Ultimately, Boghs said, the American pilot made it back before any missiles could be launched.
“He made a turn around, and came back,” he said. “It lasted 45 minutes. After it was over the shakes started, because I realized what had happened. World War III could have started over a stupid thing like that.”
Most of Boghs’ service was less tense, but it was hardly less eventful. He traveled extensively, making friends easily with his mastery of European languages. He made acquaintances in Vienna, Paris and Copenhagen, where he saw a Danish princess and was adopted by an old Danish couple.
Boghs was in Germany the day JFK was assassinated and listened to emotional radio broadcasts on the president from across Europe.
“The Germans closed all their beer joints for a whole month,” Boghs said.
Exactly four years after joining the Air Force, Boghs left the military, devoting the rest of his life to teaching and spreading his love of languages to his students.

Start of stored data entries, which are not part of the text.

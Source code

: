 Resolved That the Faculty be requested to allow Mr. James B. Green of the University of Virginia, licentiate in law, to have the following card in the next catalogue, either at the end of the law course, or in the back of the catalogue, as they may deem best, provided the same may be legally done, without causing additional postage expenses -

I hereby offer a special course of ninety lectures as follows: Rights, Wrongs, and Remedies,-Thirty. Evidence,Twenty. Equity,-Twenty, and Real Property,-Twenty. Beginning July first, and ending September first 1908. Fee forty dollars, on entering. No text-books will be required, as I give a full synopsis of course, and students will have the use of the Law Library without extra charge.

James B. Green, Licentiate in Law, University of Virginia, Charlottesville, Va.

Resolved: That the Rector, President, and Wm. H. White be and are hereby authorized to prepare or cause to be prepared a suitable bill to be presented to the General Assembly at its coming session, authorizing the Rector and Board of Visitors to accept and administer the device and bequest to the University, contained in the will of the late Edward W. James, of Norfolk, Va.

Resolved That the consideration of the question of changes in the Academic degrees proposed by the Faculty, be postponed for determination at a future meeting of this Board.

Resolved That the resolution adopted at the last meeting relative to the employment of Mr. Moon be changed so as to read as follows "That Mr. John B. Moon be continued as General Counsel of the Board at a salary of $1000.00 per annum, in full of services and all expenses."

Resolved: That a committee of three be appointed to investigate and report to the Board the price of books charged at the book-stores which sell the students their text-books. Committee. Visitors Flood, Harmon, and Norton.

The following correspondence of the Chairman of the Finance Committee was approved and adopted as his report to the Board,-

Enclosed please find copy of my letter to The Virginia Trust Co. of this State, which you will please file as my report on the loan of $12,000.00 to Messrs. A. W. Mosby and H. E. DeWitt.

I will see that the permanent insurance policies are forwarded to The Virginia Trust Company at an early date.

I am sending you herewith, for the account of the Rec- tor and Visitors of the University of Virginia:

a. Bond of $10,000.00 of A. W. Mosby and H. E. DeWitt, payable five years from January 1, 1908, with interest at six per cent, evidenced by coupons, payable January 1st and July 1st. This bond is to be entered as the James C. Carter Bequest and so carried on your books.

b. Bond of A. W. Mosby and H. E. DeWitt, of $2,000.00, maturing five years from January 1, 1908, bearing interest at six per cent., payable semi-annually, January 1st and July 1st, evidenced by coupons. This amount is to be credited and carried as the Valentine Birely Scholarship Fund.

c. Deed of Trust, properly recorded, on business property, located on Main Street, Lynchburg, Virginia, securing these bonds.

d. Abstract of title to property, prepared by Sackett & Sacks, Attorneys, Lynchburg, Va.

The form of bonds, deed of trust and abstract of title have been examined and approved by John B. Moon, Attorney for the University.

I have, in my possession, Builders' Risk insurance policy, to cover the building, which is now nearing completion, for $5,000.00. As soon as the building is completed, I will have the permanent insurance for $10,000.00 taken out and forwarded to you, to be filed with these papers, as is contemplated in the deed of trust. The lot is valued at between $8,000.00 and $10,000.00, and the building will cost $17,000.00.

Boghs said that the recognition from the district and the chance to perfect the alma mater have been the cherry on top of a life filled with fulfilling experiences.
“I never got a recognition from the district, not a certificate or a plaque — nothing, and that was a sore spot,” he said. “I’m the happiest person right now at this moment.”
Boghs has been invited to listen to the revised version of his alma mater at Donna High’s Christmas program this December.